A review by litdoes
Awful Auntie by David Walliams

4.0

This is Walliams's seventh children's novel, and not since Roald Dahl has there been another children's author who had so successfully pushed the boundaries of children's fiction, laced with just the right amount of the macabre and uncomfortable truths, laced with the kind of riproaring humour that most children would be delighted at.

While the previous novel "Demon Dentist" featured an underprivileged boy, Alfie, who has to fend not only for himself but an inept parent, "Awful Auntie" is about a rich little girl Stella, who is Lady Saxby in waiting. Her aunt Alberta, with her faithful sidekick, Wagner the Great Bavarian Mountain Owl, is a straightforward villainous character who would stop at nothing to wrest Stella's fortunes from her. And Stella, for all her privilege, is an authentic preteen who finds the forces she has to fight are way bigger than her, made worse by the fact that they come from within her own cavernous home, Saxby Hall.

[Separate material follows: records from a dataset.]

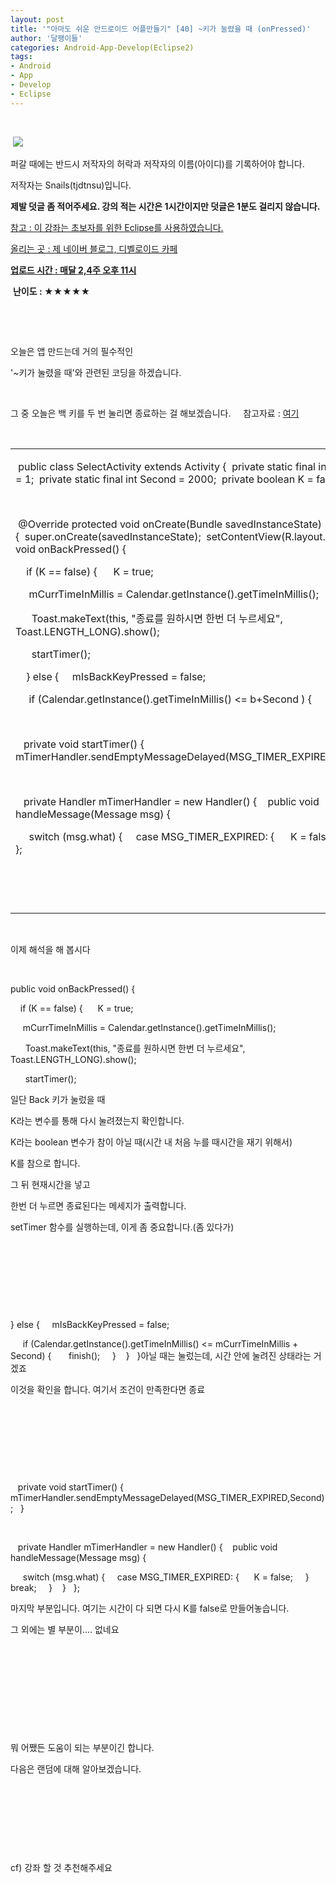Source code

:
 ```yaml
---
layout: post
title: '"아마도 쉬운 안드로이드 어플만들기" [40] ~키가 눌렸을 때 (onPressed)'
author: '달팽이들'
categories: Android-App-Develop(Eclipse2)
tags:
- Android
- App
- Develop
- Eclipse
---
```



<script> location.href='https://cafe.naver.com/develoid/376113' ; </script>

<p>&nbsp;</p>
<p>&nbsp;<img src="https://dthumb-phinf.pstatic.net/?src=%22http%3A%2F%2Fpostfiles3.naver.net%2F20130523_178%2Ftjdtnsu_1369283538974akCh1_JPEG%2Fand.jpg%3Ftype%3Dw2%22&amp;type=cafe_wa740"> </p>
<p><p><p>퍼갈 때에는 반드시 저작자의 허락과 저작자의 이름(아이디)를 기록하어야 합니다.</p>
<p>저작자는 Snails(tjdtnsu)입니다.</p>
<p><strong>제발 덧글 좀 적어주세요. 강의 적는 시간은 1시간이지만 덧글은 1분도 걸리지 않습니다.</strong></p>
<p><u>참고 : 이 강좌는 초보자를 위한 Eclipse를 사용하였습니다.</u></p>
<p><u>올리는 곳 : 제 네이버 블로그, 디벨로이드 카페</u> </p>
<p><u><strong>업로드 시간 :&nbsp;매달 2,4주 오후 11시</strong></u> <p></p>
<p>&nbsp;<strong>난이도 : ★★★★★</strong></p>
<p></p>
<p></p>
</p>
</p>
<p>&nbsp;</p>
<p>&nbsp;</p>
<p>오늘은 앱 만드는데 거의 필수적인</p>
<p>'~키가 눌렸을 때'와 관련된 코딩을 하겠습니다.</p>
<p>&nbsp;</p>
<p>그 중 오늘은 백 키를 두 번 눌리면 종료하는 걸 해보겠습니다.&nbsp;&nbsp;&nbsp;&nbsp; 참고자료 : <a href="http://cafe.naver.com/develoid/110822">여기</a></p>
<p>&nbsp;</p>
<table><tbody><tr><td ><p>&nbsp;public class SelectActivity extends Activity {&nbsp; private static final int MSG_TIMER_EXPIRED = 1;&nbsp; private static final int Second = 2000;&nbsp; private boolean K = false;&nbsp; private long&nbsp;b = 0;</p>
<p>&nbsp;</p>
<p>&nbsp;@Override&nbsp;protected void onCreate(Bundle savedInstanceState) {&nbsp;&nbsp;super.onCreate(savedInstanceState);&nbsp;&nbsp;setContentView(R.layout.activity_select);&nbsp;}&nbsp;&nbsp;public void onBackPressed() {&nbsp;</p>
<p>&nbsp;&nbsp;&nbsp; if (K == false) {&nbsp;&nbsp;&nbsp;&nbsp;&nbsp; K = true;&nbsp; </p>
<p>&nbsp;&nbsp;&nbsp;&nbsp; mCurrTimeInMillis = Calendar.getInstance().getTimeInMillis();</p>
<p>&nbsp;&nbsp;&nbsp;&nbsp;&nbsp; Toast.makeText(this, "종료를 원하시면 한번 더 누르세요",&nbsp;&nbsp;&nbsp;&nbsp;&nbsp;&nbsp; Toast.LENGTH_LONG).show();</p>
<p>&nbsp;&nbsp;&nbsp;&nbsp;&nbsp; startTimer();&nbsp;</p>
<p>&nbsp;&nbsp;&nbsp; } else {&nbsp;&nbsp;&nbsp;&nbsp; mIsBackKeyPressed = false;</p>
<p>&nbsp;&nbsp;&nbsp;&nbsp; if (Calendar.getInstance().getTimeInMillis() &lt;= b+Second ) { &nbsp;&nbsp;&nbsp;&nbsp;&nbsp; finish();&nbsp;&nbsp;&nbsp;&nbsp; }&nbsp;&nbsp;&nbsp; }&nbsp;&nbsp; }</p>
<p>&nbsp;&nbsp; </p>
<p>&nbsp;&nbsp; private void startTimer() {&nbsp;&nbsp;&nbsp; mTimerHandler.sendEmptyMessageDelayed(MSG_TIMER_EXPIRED,Second);&nbsp;&nbsp; }</p>
<p>&nbsp;&nbsp; </p>
<p>&nbsp;&nbsp; private Handler mTimerHandler = new Handler() {&nbsp;&nbsp;&nbsp; public void handleMessage(Message msg) {</p>
<p>&nbsp;&nbsp;&nbsp;&nbsp; switch (msg.what) {&nbsp;&nbsp;&nbsp;&nbsp; case MSG_TIMER_EXPIRED: {&nbsp;&nbsp;&nbsp;&nbsp;&nbsp;&nbsp;K = false;&nbsp;&nbsp;&nbsp;&nbsp; }&nbsp;&nbsp;&nbsp;&nbsp;&nbsp; break;&nbsp;&nbsp;&nbsp;&nbsp; }&nbsp;&nbsp;&nbsp; }&nbsp;&nbsp; };</p>
<p>&nbsp;</p>
<p>&nbsp;</p>
</td></tr></tbody></table><p>&nbsp;</p>
<p>이제 해석을 해 봅시다</p>
<p>&nbsp;</p>
<p>public void onBackPressed() {&nbsp;</p>
<p>&nbsp;&nbsp;&nbsp; if (K == false) {&nbsp;&nbsp;&nbsp;&nbsp;&nbsp; K = true;&nbsp; </p>
<p>&nbsp;&nbsp;&nbsp;&nbsp; mCurrTimeInMillis = Calendar.getInstance().getTimeInMillis();</p>
<p>&nbsp;&nbsp;&nbsp;&nbsp;&nbsp; Toast.makeText(this, "종료를 원하시면 한번 더 누르세요",&nbsp;&nbsp;&nbsp;&nbsp;&nbsp;&nbsp; Toast.LENGTH_LONG).show();</p>
<p>&nbsp;&nbsp;&nbsp;&nbsp;&nbsp; startTimer();&nbsp;</p>
<p>일단 Back 키가 눌렀을 때</p>
<p>K라는 변수를 통해 다시 눌려졌는지 확인합니다.</p>
<p>K라는 boolean 변수가 참이 아닐 때(시간 내 처음 누를 때시간을 재기 위해서)</p>
<p>K를 참으로 합니다.</p>
<p>그 뒤 현재시간을 넣고</p>
<p>한번 더 누르면 종료된다는 메세지가 출력합니다.</p>
<p>setTimer 함수를 실행하는데, 이게 좀 중요합니다.(좀 있다가)</p>
<p>&nbsp;</p>
<p>&nbsp;</p>
<p>&nbsp;</p>
<p>&nbsp;</p>
<p>} else {&nbsp;&nbsp;&nbsp;&nbsp; mIsBackKeyPressed = false;</p>
<p>&nbsp;&nbsp;&nbsp;&nbsp; if (Calendar.getInstance().getTimeInMillis() &lt;= mCurrTimeInMillis + Second) { &nbsp;&nbsp;&nbsp;&nbsp;&nbsp; finish();&nbsp;&nbsp;&nbsp;&nbsp; }&nbsp;&nbsp;&nbsp; }&nbsp;&nbsp; }아닐 때는 눌렀는데, 시간 안에 눌려진 상태라는 거겠죠</p>
<p>이것을 확인을 합니다. 여기서 조건이 만족한다면 종료</p>
<p>&nbsp;</p>
<p>&nbsp;</p>
<p>&nbsp;</p>
<p>&nbsp;</p>
<p>&nbsp;&nbsp; private void startTimer() {&nbsp;&nbsp;&nbsp; mTimerHandler.sendEmptyMessageDelayed(MSG_TIMER_EXPIRED,Second);&nbsp;&nbsp; }</p>
<p>&nbsp;&nbsp; </p>
<p>&nbsp;&nbsp; private Handler mTimerHandler = new Handler() {&nbsp;&nbsp;&nbsp; public void handleMessage(Message msg) {</p>
<p>&nbsp;&nbsp;&nbsp;&nbsp; switch (msg.what) {&nbsp;&nbsp;&nbsp;&nbsp; case MSG_TIMER_EXPIRED: {&nbsp;&nbsp;&nbsp;&nbsp;&nbsp;&nbsp;K = false;&nbsp;&nbsp;&nbsp;&nbsp; }&nbsp;&nbsp;&nbsp;&nbsp;&nbsp; break;&nbsp;&nbsp;&nbsp;&nbsp; }&nbsp;&nbsp;&nbsp; }&nbsp;&nbsp; };</p>
<p>﻿마지막 부분입니다. 여기는 시간이 다 되면 다시 K를 false로 만들어놓습니다.</p>
<p>그 외에는 별 부분이.... 없네요</p>
<p>&nbsp;</p>
<p>&nbsp;</p>
<p>&nbsp;</p>
<p>&nbsp;</p>
<p>&nbsp;</p>
<p>뭐 어쨌든 도움이 되는 부분이긴 합니다.</p>
<p>다음은 랜덤에 대해 알아보겠습니다.</p>
<p>&nbsp;</p>
<p>&nbsp;</p>
<p>&nbsp;</p>
<p>&nbsp;</p>
<p>cf) 강좌 할 것 추천해주세요</p>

This book is a little short on characters and the nuanced relationships in the above mentioned last book, especially seen in the father-son duo, Alfie and his dad. In this novel, Stella is quite alone in her predicament, save for the supernatural realm. Nonetheless the way she fights and outwits her treacherous aunt is both exhilarating and funny. Walliams has under his belt a winning formula in children's fiction which should see his set of books becoming modern day children's classics.